City & Government, Cottage Grove

In Brief: Cottage Grove City Council Roundup

COTTAGE GROVE – The chambers were lively, and at times disruptive, during this past Monday’s city council meeting on Jan. 8.

Cottage Grove City Council navigated through impactful topics, switching gears effortlessly with the skill of someone who knows all their favorite television channels would wield a remote.

Solesbee’s State of the City Address

After confessing that “being on council the last five years has been a baptism by fire,” Mayor Candace Solesbee began the meeting with her state of the city address, focusing on the City’s continued quest to find solutions to its unhoused debacle.

The fourth generation Grover also added that, although she has been pursued by a recruiter for the House of Representatives, “that is a road I do not wish to walk; my dedication is to Cottage Grove alone.”

She then listed a multitude of the City’s accomplishments to highlight 2023’s success stories, zeroing in on themes of city repair, incoming development, and forward movement. She heavily focused on the Cottage Grove Police Department (CGPD). Of note, Solesbee said:

• CGPD is “launching an online reporting system that is designated by a local Lane County business in Eugene. MyPDConnect is a virtual platform that is being adopted to help create better access to reporting to the police department.”

• With a potential two year completion timeline, “the police department began the process of accreditation through the Oregon Accreditation Alliance.”

• Recruitment and hiring practices have been elevated, and staff – both human and canine – have been recently added to CGPD.

• Cottage Grove’s top priorities for 2024, according to the mayor, “are our citizen and council collaborative effort in creating creative and achievable solutions for funding our city road improvements, along with hiring high quality professionals to fully staff our police department.”

On the same page

Although this meeting was cause for much disagreement and palpable tension, there were six topics which led to immediate and unanimous decisions.

• Stewart was approved to remain the interim City Manager Pro Tem until Cottage Grove’s new city manager Mike Sauerwein begins on Jan. 22.

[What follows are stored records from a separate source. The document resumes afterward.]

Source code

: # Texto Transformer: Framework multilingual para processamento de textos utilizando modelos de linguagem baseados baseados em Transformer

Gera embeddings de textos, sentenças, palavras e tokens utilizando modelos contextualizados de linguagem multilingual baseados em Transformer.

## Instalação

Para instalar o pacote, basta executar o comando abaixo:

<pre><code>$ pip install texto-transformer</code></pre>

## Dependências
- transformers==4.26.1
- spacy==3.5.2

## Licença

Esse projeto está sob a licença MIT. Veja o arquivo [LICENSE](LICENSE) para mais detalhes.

• The council voted for Greg Ervin to be 2024’s council president, allowing him to continue in this position.

• The Mayor’s subcommittee and liaison appointments were approved with an amendment to not appoint the Vision Keepers Committee representatives at this time.

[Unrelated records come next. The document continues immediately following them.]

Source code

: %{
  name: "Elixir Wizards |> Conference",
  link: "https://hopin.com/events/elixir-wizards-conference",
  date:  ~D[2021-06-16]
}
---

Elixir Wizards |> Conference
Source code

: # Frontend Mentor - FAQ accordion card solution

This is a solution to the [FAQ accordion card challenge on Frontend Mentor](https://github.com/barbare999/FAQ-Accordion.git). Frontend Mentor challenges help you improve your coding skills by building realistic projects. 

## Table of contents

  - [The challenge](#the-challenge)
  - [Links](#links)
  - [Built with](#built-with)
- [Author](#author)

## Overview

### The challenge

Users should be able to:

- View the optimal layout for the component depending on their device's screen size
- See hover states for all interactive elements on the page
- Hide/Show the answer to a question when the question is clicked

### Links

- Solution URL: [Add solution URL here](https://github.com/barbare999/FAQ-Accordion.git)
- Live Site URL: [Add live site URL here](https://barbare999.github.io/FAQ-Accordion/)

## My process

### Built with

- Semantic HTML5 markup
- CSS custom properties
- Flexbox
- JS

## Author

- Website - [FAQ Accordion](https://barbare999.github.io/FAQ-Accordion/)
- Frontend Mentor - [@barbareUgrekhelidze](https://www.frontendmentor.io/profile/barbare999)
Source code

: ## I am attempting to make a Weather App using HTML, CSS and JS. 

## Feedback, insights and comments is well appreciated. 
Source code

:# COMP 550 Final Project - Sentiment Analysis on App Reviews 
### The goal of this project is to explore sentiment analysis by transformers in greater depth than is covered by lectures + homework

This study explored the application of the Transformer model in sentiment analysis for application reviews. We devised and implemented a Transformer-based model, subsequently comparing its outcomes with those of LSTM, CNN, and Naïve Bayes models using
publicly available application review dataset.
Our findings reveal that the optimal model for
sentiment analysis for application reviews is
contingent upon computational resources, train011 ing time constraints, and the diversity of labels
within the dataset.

• Garland Burback was appointed to the planning commission for a three year term beginning Jan. 8 and ending Dec. 31, 2026.

• Ervin and councilor Chalice Savage were appointed to represent the Council on the economic opportunities analysis advisory committee.

• A motion passed unanimously for the Council to acknowledge that a grievance was filed as far as the process for hiring the city manager, authorizing a response from the city attorney to accept the facts, add to those facts, and explain why there wasn’t a violation.

Regarding the last line item, when it was time to address concerns from council, Fleck made a motion, which was corrected and clarified by the city attorney in order for it to contain the proper verbiage. No information was shared about the grievance other than to state that it existed. The Chronicle will be investigating this filed grievance further.